Relação aberta - você acredita?
Há dias tenho divagado sobre relacionamento aberto. Uma amiga muito próxima mergulhou no meio de um, talvez sem querer ou talvez porque pareceu excitante demais.

Há não muito tempo atrás conheci alguém adepto de tal tipo de relação. Estava tão apaixonada que não titubeei em aceitar tal condição já que estava de quatro pelo rapaz.
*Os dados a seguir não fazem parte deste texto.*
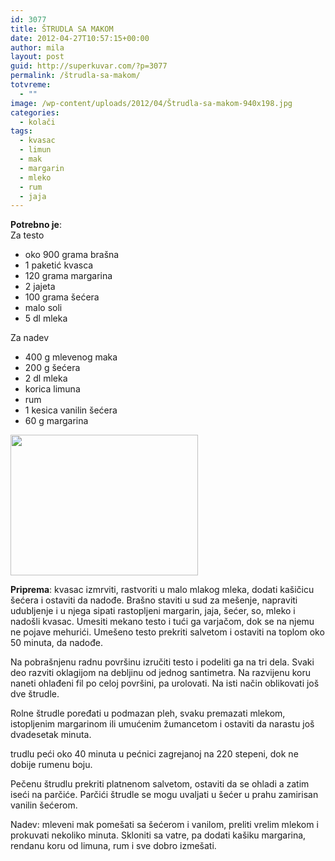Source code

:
 ```yaml
---
id: 3077
title: ŠTRUDLA SA MAKOM
date: 2012-04-27T10:57:15+00:00
author: mila
layout: post
guid: http://superkuvar.com/?p=3077
permalink: /štrudla-sa-makom/
totvreme:
  - ""
image: /wp-content/uploads/2012/04/Štrudla-sa-makom-940x198.jpg
categories:
  - kolači
tags:
  - kvasac
  - limun
  - mak
  - margarin
  - mleko
  - rum
  - jaja
---
```

**Potrebno je**:  
Za testo

  * oko 900 grama brašna
  * 1 paketić kvasca
  * 120 grama margarina
  * 2 jajeta
  * 100 grama šećera
  * malo soli
  * 5 dl mleka

Za nadev

  * 400 g mlevenog maka
  * 200 g šećera
  * 2 dl mleka
  * korica limuna
  * rum
  * 1 kesica vanilin šećera
  * 60 g margarina

<img class="alignnone size-medium wp-image-3078" title="Štrudla sa makom" src="/wp-content/uploads/2012/04/%C5%A0trudla-sa-makom-1024x768.jpg" alt="" width="300" height="225" /> 

**Priprema**: kvasac izmrviti, rastvoriti u malo mlakog mleka, dodati kašičicu šećera i ostaviti da nadođe. Brašno staviti u sud za mešenje, napraviti udubljenje i u njega sipati rastopljeni margarin, jaja, šećer, so, mleko i nadošli kvasac. Umesiti mekano testo i tući ga varjačom, dok se na njemu ne pojave mehurići. Umešeno testo prekriti salvetom i ostaviti na toplom oko 50 minuta, da nadođe.

Na pobrašnjenu radnu površinu izručiti testo i podeliti ga na tri dela. Svaki deo razviti oklagijom na debljinu od jednog santimetra. Na razvijenu koru naneti ohlađeni fil po celoj površini, pa urolovati. Na isti način oblikovati još dve štrudle.

Rolne štrudle poređati u podmazan pleh, svaku premazati mlekom, istopljenim margarinom ili umućenim žumancetom i ostaviti da narastu još dvadesetak minuta.

 trudlu peći oko 40 minuta u pećnici zagrejanoj na 220 stepeni, dok ne dobije rumenu boju.

Pečenu štrudlu prekriti platnenom salvetom, ostaviti da se ohladi a zatim iseći na parčiće. Parčići štrudle se mogu uvaljati u šećer u prahu zamirisan vanilin šećerom.

Nadev: mleveni mak pomešati sa šećerom i vanilom, preliti vrelim mlekom i prokuvati nekoliko minuta. Skloniti sa vatre, pa dodati kašiku margarina, rendanu koru od limuna, rum i sve dobro izmešati.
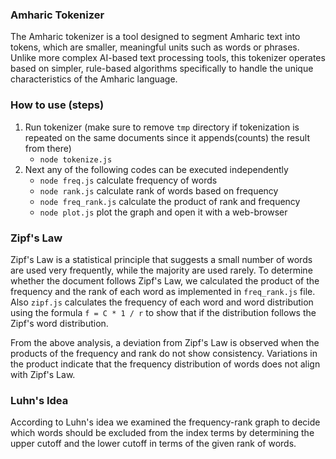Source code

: ### Amharic Tokenizer
The Amharic tokenizer is a tool designed to segment
Amharic text into tokens, which are smaller, meaningful units such
as words or phrases. Unlike more complex AI-based text processing tools,
this tokenizer operates based on simpler, rule-based algorithms specifically
to handle the unique characteristics of the Amharic language.

### How to use (steps)
1. Run tokenizer (make sure to remove `tmp` directory if tokenization is repeated on the same documents since it appends(counts) the result from there)
   - ```node tokenize.js```
2. Next any of the following codes can be executed independently
   - ```node freq.js``` calculate frequency of words
   - ```node rank.js``` calculate rank of words based on frequency
   - ```node freq_rank.js``` calculate the product of rank and frequency
   - ```node plot.js``` plot the graph and open it with a web-browser

### Zipf's Law
Zipf's Law is a statistical principle that suggests
a small number of words are used very frequently,
while the majority are used rarely. To determine whether
the document follows Zipf's Law, we calculated the product
of the frequency and the rank of each word as implemented
in `freq_rank.js` file. Also `zipf.js` calculates the
frequency of each word and word distribution using the
formula `f = C * 1 / r` to show that if the distribution
follows the Zipf's word distribution.

From the above analysis, a deviation from Zipf's Law
is observed when the products of the frequency and
rank do not show consistency. Variations in the product
indicate that the frequency distribution of words does
not align with Zipf's Law.

### Luhn's Idea
According to Luhn's idea we examined the frequency-rank
graph to decide which words should be excluded from the
index terms by determining the upper cutoff and the lower
cutoff in terms of the given rank of words.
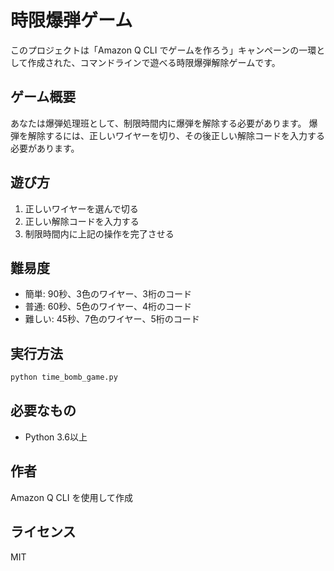 # 時限爆弾ゲーム

このプロジェクトは「Amazon Q CLI でゲームを作ろう」キャンペーンの一環として作成された、コマンドラインで遊べる時限爆弾解除ゲームです。

## ゲーム概要

あなたは爆弾処理班として、制限時間内に爆弾を解除する必要があります。
爆弾を解除するには、正しいワイヤーを切り、その後正しい解除コードを入力する必要があります。

## 遊び方

1. 正しいワイヤーを選んで切る
2. 正しい解除コードを入力する
3. 制限時間内に上記の操作を完了させる

## 難易度

- 簡単: 90秒、3色のワイヤー、3桁のコード
- 普通: 60秒、5色のワイヤー、4桁のコード
- 難しい: 45秒、7色のワイヤー、5桁のコード

## 実行方法

```bash
python time_bomb_game.py
```

## 必要なもの

- Python 3.6以上

## 作者

Amazon Q CLI を使用して作成

## ライセンス

MIT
Logo no início eu aproveitei o acordo, mas me dei conta de que estava tão apaixonada que parecia impossível eu me interessar por alguém e aí "aquietei". Passou-se algum tempo e eu comecei a arrancar os cabelos, eu que não era a pessoa mais ciumenta comecei a ficar.

Lembro-me ainda quando ele optou por passar o reveillon por outros cantos e na volta eu não resisti em perguntar se ele tinha ficado com alguém e ele respondeu que sim. Ainda receosa eu perguntei se ele tinha transado com este alguém e ele disse que sim. Estremeci, mas não podia falar nada, já que tinha aceitado tais condições. Ele ainda disse que não mentiria para mim, que gostava era de mim e o que tinha rolado era meramente sexo.

Racionalmente a coisa toda até fazia sentido, mas emocionalmente não funcionava para mim. Dei-me conta do quão caretona eu sou. Depois de seis meses juntos, e eu prestes a abrir mão da relação, ele pediu para não termos mais um relacionamento aberto e pelo que sei, não ficamos com outras pessoas após este período até o namoro terminar.

Pensando muito friamente ter uma relação aberta é muito honesto, mas há tantas coisas intrínsecas no ser humano que é difícil colocar na prática, pois a maioria de nós é possessiva. Já ouvi histórias de que estar apenas com uma pessoa quando a ama é suficiente, já ouvi histórias de pessoas que ficar com outra pessoa quando se está com alguém que ama não é porque se ama menos. Desconfio que os homens lidam melhor com isso, pois dissociam bem sexo & sentimentos, a mulher tem uma facilidade maior de se envolver, pois somos mais sentimentalóides.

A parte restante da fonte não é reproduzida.